Saliers’ vocals, meanwhile, rattle the rafters on “Birthday Song” on the new album. So, does Ray ever go slackjawed and stare at Saliers in the studio when she hits those high notes? ‘Yeah, I do,” she allows laughing. “When she first sang that song to me, I was like ‘Are you kidding?! I had no idea you could sing that high. That is ambitious!’ I remember saying, ‘You know we’re going to have to sing this live eventually, right?’ But she wrote it and of course just nailed it. That song is so beautiful. When I first heard it, I didn’t realize the impact it was going to have. A lot of the musicians who played on the the record really reacted to it in a positive way. It’s so intimate that I was scared by it at first. I remember thinking, ‘I wish I could do that for someone I feel special about.’ I just love everything about it.”
It’s that mutual admiration that’s kept the Atlanta duo intact and growing creatively over the past 25 years. “Space and respect are the two things,” Ray reflects. “You have to give each other space to be creative and you have to respect the other person’s decisions. We both understand how important it is to be challenged creatively by working with different musicians and on different projects. That’s how Emily and I have always approached things. We trust each other and we trust the process. Another big thing is that Russell [Carter] has managed us since we were 23 years old. We’ve had the same booking agent all along. It’s a family. You grow together and stay grounded together. Our audience is also so incredibly loyal, like [Mary] Chapin‘s [Carpenter] and Melissa Etheridge‘s. We were all lucky enough to come along at a time when artists were still being developed at record labels. It was about developing a community. Luckily for us, it’s all stuck.”

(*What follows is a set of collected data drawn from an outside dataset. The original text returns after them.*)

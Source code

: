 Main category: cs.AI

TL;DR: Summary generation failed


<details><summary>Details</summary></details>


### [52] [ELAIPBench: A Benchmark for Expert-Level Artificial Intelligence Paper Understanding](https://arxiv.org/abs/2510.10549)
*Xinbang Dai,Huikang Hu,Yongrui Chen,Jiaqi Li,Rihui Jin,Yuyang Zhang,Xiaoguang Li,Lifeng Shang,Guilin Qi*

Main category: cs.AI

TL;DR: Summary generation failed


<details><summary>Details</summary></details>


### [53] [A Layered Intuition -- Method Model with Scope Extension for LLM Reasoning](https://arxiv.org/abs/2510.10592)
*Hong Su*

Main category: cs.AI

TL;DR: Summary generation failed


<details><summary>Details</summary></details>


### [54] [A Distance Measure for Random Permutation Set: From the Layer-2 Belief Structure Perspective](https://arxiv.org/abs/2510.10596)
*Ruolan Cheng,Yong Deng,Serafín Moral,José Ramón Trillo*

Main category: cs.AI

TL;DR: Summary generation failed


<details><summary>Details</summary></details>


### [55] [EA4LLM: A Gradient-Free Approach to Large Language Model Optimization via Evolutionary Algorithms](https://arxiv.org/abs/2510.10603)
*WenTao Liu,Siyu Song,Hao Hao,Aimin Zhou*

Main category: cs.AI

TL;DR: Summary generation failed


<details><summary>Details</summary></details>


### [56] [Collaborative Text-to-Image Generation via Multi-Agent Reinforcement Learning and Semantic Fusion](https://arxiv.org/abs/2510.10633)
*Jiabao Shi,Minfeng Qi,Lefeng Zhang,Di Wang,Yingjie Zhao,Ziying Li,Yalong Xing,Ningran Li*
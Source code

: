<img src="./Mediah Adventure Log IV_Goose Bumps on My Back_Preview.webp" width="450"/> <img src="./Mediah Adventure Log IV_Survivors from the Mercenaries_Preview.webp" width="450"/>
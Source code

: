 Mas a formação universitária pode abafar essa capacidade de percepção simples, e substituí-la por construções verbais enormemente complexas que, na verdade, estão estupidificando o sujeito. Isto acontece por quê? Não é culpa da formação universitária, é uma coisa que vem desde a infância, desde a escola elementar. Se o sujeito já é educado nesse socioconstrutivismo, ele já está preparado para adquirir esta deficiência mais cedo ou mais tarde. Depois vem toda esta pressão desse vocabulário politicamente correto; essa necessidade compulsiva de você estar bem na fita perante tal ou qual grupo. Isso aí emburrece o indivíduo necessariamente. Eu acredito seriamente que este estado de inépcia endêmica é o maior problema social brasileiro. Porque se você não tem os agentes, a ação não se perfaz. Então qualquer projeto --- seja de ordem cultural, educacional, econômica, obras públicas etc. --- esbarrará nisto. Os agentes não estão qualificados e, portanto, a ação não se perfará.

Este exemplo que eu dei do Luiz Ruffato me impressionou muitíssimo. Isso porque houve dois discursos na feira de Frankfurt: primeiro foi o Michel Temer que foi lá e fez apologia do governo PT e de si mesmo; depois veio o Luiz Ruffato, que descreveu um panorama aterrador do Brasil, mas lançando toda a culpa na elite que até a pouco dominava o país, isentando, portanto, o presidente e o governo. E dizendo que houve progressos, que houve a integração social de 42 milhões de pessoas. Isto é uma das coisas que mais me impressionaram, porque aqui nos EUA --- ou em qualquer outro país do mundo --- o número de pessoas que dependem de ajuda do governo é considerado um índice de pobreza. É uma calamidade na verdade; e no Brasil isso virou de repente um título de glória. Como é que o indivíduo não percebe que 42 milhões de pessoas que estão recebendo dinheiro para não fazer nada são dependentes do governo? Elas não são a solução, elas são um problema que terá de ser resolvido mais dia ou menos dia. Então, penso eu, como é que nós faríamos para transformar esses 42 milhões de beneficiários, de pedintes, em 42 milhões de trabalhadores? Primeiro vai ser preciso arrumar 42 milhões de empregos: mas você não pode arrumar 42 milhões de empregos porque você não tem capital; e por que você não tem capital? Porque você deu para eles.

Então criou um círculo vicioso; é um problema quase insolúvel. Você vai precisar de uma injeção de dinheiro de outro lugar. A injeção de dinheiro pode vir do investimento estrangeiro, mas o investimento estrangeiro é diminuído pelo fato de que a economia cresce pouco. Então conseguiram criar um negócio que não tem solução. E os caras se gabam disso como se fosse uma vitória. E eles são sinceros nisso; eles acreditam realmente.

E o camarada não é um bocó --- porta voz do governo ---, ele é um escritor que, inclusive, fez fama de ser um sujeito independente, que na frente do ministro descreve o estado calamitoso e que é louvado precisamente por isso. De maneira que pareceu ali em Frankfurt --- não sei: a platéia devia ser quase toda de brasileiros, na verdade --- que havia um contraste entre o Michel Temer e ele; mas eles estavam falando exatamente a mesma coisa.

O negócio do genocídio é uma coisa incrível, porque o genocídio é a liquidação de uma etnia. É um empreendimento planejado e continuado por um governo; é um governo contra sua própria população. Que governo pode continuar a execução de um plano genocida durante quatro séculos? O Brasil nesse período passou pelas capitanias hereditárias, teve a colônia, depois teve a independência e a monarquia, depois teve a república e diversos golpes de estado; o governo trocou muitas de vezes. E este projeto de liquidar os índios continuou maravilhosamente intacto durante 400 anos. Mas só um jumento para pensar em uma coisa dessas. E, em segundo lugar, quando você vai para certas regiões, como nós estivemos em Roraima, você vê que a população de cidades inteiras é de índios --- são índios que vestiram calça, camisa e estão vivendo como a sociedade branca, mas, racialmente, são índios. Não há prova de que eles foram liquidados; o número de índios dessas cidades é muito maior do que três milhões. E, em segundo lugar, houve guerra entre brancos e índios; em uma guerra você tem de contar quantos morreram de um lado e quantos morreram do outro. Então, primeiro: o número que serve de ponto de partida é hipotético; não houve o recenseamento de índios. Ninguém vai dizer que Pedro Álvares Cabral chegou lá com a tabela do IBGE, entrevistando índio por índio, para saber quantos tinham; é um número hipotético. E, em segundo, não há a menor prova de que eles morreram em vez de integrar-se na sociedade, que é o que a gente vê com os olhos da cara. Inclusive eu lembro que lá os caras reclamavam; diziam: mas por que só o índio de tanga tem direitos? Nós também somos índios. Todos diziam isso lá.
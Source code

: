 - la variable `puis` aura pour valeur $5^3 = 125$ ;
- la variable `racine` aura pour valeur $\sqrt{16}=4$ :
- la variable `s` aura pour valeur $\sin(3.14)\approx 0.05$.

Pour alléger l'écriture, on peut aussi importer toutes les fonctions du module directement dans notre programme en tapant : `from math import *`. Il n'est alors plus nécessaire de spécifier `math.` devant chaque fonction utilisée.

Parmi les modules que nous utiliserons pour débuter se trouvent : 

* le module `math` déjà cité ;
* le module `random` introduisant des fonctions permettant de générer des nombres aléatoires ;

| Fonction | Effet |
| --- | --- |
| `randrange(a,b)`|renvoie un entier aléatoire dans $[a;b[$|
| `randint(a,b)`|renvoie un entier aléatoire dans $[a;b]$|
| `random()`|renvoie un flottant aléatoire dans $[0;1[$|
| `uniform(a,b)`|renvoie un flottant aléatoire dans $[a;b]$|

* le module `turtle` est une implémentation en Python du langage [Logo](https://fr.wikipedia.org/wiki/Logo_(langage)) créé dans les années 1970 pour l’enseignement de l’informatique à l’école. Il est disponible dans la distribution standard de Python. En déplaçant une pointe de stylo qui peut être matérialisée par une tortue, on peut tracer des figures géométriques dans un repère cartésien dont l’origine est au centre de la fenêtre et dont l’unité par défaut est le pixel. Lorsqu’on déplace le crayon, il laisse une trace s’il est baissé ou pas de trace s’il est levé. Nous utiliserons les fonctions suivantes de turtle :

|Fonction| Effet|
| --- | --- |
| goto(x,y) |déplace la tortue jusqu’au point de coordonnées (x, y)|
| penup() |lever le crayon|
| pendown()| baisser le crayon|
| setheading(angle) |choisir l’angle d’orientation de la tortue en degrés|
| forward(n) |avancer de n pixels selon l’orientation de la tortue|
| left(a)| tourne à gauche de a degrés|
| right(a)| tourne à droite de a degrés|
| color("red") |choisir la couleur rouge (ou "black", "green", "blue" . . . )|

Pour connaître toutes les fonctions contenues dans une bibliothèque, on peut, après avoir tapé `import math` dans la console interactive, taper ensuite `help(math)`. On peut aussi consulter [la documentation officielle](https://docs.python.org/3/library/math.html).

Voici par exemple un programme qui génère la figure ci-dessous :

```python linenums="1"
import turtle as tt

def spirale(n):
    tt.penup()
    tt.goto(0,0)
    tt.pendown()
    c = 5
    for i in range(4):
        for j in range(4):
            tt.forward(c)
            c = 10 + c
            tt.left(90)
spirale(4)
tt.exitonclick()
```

The Indigo Girls with headline Party at Ponce Saturday night at 9:50 p.m., preceded by Shawn Mullins at 8:45 p.m. and Francine Reed at 8 p.m. Included in the $90 benefit ticket price? Food served up by by some of the city’s finest chefs, including Kevin Rathbun, Anne Quatrano, Shaun Doty, Jay Swift, Hugh Acheson, Ford Fry, Duane Nutter, Brian Jones, Joe Truex, Joshua Hopkins, Ron Eyester, Scott Serpas, Pano Karatassos and Frederico Castellucci. Tickets are available in advance online or at the door Saturday night.